Mathieu appreciated the flaw. “You don’t get Atlantic salmon from Belgium.”
“Mmmmm,” his boss mused, extinguishing the match with which he had lit his cigarette. “Not usually, no. But these are unusual times.” They both nodded. “Why do you think a waiter in the Ritz slipped this into my pocket?”
“Bribery?”
“Don’t think so. Doubt if I would recognize him again anyway.”
“Then it has to be a message.”
“Where would you buy Atlantic salmon, here, right now?”
“Black market? Would have to be.”
“So tell me, what is the link between the Paris black market and occupied Belgium?”
“Finding a link between the Ritz and the black market would be easier. But Belgium? No. I mean these could have entered France from Brest, Bordeaux, Biarritz, or even Marseilles.” He thought longer. “Switzerland, perhaps?”
“Possibly. Possibly even legally, for the top end of the market willing to pay exorbitant prices. But Belgium?” Roux had clearly thought this over.
“Could be a ploy to waste police time.” Mathieu played Devil’s advocate.
“Could be someone who wants us to investigate another black market scandal?”
“Or a rival? But where would we start?” Mathieu was far from sure that an inquiry into Atlantic salmon was worth the effort.

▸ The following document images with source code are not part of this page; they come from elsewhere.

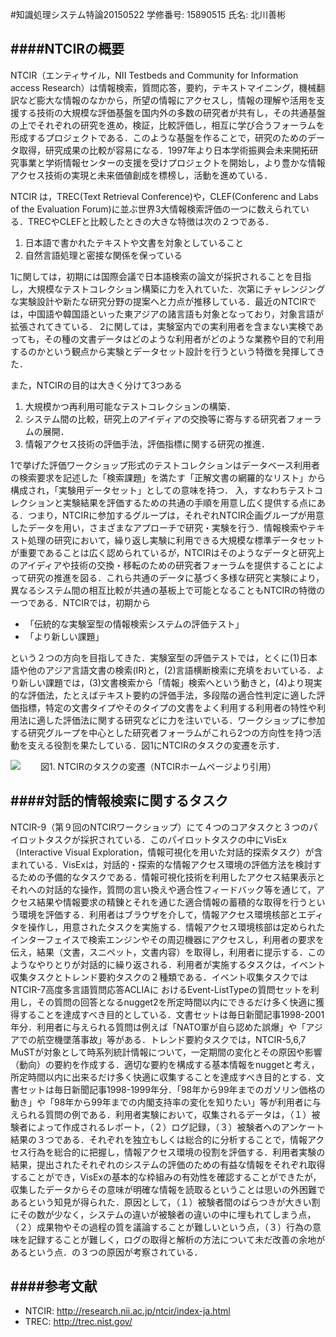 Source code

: #知識処理システム特論20150522
学修番号: 15890515 氏名: 北川善彬

####NTCIRの概要
---
NTCIR（エンティサイル，NII Testbeds and Community for Information access Research）は情報検索，質問応答，要約，テキストマイニング，機械翻訳など膨大な情報のなかから，所望の情報にアクセスし，情報の理解や活用を支援する技術の大規模な評価基盤を国内外の多数の研究者が共有し，その共通基盤の上でそれぞれの研究を進め，検証，比較評価し，相互に学び合うフォーラムを形成するプロジェクトである．このような基盤を作ることで，研究のためのデータ取得，研究成果の比較が容易になる．1997年より日本学術振興会未来開拓研究事業と学術情報センターの支援を受けプロジェクトを開始し，より豊かな情報アクセス技術の実現と未来価値創成を標榜し，活動を進めている．

NTCIR は，TREC(Text Retrieval Conference)や，CLEF(Conferenc and Labs of the Evaluation Forum)に並ぶ世界3大情報検索評価の一つに数えられている．TRECやCLEFと比較したときの大きな特徴は次の２つである．

1. 日本語で書かれたテキストや文書を対象としていること
2. 自然言語処理と密接な関係を保っている

1に関しては，初期には国際会議で日本語検索の論文が採択されることを目指し，大規模なテストコレクション構築に力を入れていた．次第にチャレンジングな実験設計や新たな研究分野の提案へと力点が推移している．最近のNTCIRでは，中国語や韓国語といった東アジアの諸言語も対象となっており，対象言語が拡張されてきている．
2に関しては，実験室内での実利用者を含まない実検であっても，その種の文書データはどのような利用者がどのような業務や目的で利用するのかという観点から実験とデータセット設計を行うという特徴を発揮してきた．

また，NTCIRの目的は大きく分けて3つある

1. 大規模かつ再利用可能なテストコレクションの構築．
2. システム間の比較，研究上のアイディアの交換等に寄与する研究者フォーラムの展開．
3. 情報アクセス技術の評価手法，評価指標に関する研究の推進．
  
1で挙げた評価ワークショップ形式のテストコレクションはデータベース利用者の検索要求を記述した「検索課題」を満たす「正解文書の網羅的なリスト」から構成され，「実験用データセット」としての意味を持つ．
入，すなわちテストコレクションと実験結果を評価するための共通の手順を用意し広く提供する点にある．つまり，NTCIRに参加するグループは，それぞれNTCIR企画グループが用意したデータを用い，さまざまなアプローチで研究・実験を行う．情報検索やテキスト処理の研究において，繰り返し実験に利用できる大規模な標準データセットが重要であることは広く認められているが，NTCIRはそのようなデータと研究上のアイディアや技術の交換・移転のための研究者フォーラムを提供することによって研究の推進を図る．これら共通のデータに基づく多様な研究と実験により，異なるシステム間の相互比較が共通の基板上で可能となることもNTCIRの特徴の一つである．NTCIRでは，初期から

* 「伝統的な実験室型の情報検索システムの評価テスト」
* 「より新しい課題」

という２つの方向を目指してきた．実験室型の評価テストでは，とくに(1)日本語や他のアジア言語文書の検索(IR)と，(2)言語横断検索に充填をおいている．より新しい課題では，(3)文書検索から「情報」検索へという動きと，(4)より現実的な評価法，たとえばテキスト要約の評価手法，多段階の適合性判定に適した評価指標，特定の文書タイプやそのタイプの文書をよく利用する利用者の特性や利用法に適した評価法に関する研究などに力を注いでいる．ワークショップに参加する研究グループを中心とした研究者フォーラムがこれら2つの方向性を持つ活動を支える役割を果たしている．図1にNTCIRのタスクの変遷を示す．

![](http://research.nii.ac.jp/ntcir/outline/image10.jpg)
　　図1. NTCIRのタスクの変遷（NTCIRホームページより引用）


####対話的情報検索に関するタスク
---
NTCIR-9（第９回のNTCIRワークショップ）にて４つのコアタスクと３つのパイロットタスクが採択されている．このパイロットタスクの中にVisEx（Interactive Visual Exploration，情報可視化を用いた対話的探索タスク）が含まれている．VisExは，対話的・探索的な情報アクセス環境の評価方法を検討するための予備的なタスクである．情報可視化技術を利用したアクセス結果表示とそれへの対話的な操作，質問の言い換えや適合性フィードバック等を通じて，アクセス結果や情報要求の精錬とそれを通じた適合情報の蓄積的な取得を行うという環境を評価する．利用者はブラウザを介して，情報アクセス環境核部とエディタを操作し，用意されたタスクを実施する．情報アクセス環境核部は定められたインターフェイスで検索エンジンやその周辺機器にアクセスし，利用者の要求を伝え，結果（文書，スニペット，文書内容）を取得し，利用者に提示する．このようなやりとりが対話的に繰り返される．利用者が実施するタスクは，イベント収集タスクとトレンド要約タスクの２種類である．イベント収集タスクではNTCIR-7高度多言語質問応答ACLIAに
おけるEvent-ListTypeの質問セットを利用し，その質問の回答となるnugget2を所定時間以内にできるだけ多く快適に獲得することを達成すべき目的としている．文書セットは毎日新聞記事1998-2001年分．利用者に与えられる質問は例えば「NATO軍が自ら認めた誤爆」や「アジアでの航空機墜落事故」等がある．トレンド要約タスクでは，NTCIR-5,6,7  MuSTが対象として時系列統計情報について，一定期間の変化とその原因や影響（動向）の要約を作成する．適切な要約を構成する基本情報をnuggetと考え，所定時間以内に出来るだけ多く快適に収集することを達成すべき目的とする．文書セットは毎日新聞記事1998-1999年分．「98年から99年までのガソリン価格の動き」や「98年から99年までの内閣支持率の変化を知りたい」等が利用者に与えられる質問の例である．利用者実験において，収集されるデータは，（１）被験者によって作成されるレポート，（２）ログ記録，（３）被験者へのアンケート結果の３つである．それぞれを独立もしくは総合的に分析することで，情報アクセス行為を総合的に把握し，情報アクセス環境の役割を評価する．利用者実験の結果，提出されたそれぞれのシステムの評価のための有益な情報をそれぞれ取得することができ，VisExの基本的な枠組みの有効性を確認することができたが，収集したデータからその意味が明確な情報を読取るということは思いの外困難であるという知見が得られた．原因として，（１）被験者間のばらつきが大きい割にその数が少なく，システムの違いが被験者の違いの中に埋もれてしまう点，（２）成果物やその過程の質を議論することが難しいという点，（３）行為の意味を記録することが難しく，ログの取得と解析の方法について未だ改善の余地があるという点．の３つの原因が考察されている．

####参考文献
---

* NTCIR: http://research.nii.ac.jp/ntcir/index-ja.html
* TREC: http://trec.nist.gov/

“Mmm. Let’s not get sidetracked. It may mean nothing. Just be aware of Atlantic salmon. Pass the word. See what’s out there.”
18
In Search of Atlantic Salmon
See what’s out there? Mathieu knew that the only service which was flourishing in the capital was prostitution. Without it, organized crime might have closed down. But no. At least forty brothels were licensed to practice the ancient art and God only knew how many abandoned women and war widows survived on a day by day basis because of it. Let the preachers rant about the wrath of God on loose women. You didn’t see many starving clergy on the hungry streets of the capital. With thousands of soldiers passing through the city or taking advantage of a few days leave, the streetwalkers hardly had time to wash their faces. Sexual disease spread faster than rumor and hunger in this harsh reality. Petty crime was rife in the poorer quarters, but who could quantify the problem? People disappeared, returned to pre-war homes, sought refuge with relatives, or simply gave in and died; alone. Men and boys went off to war and if they did not return, great sadness prevailed. They had died for France. For civilization. Their memories were saluted in good wine. But women were disappearing, too, slipping under the surface of civilized society like ducklings sucked under the water by an unseen predator.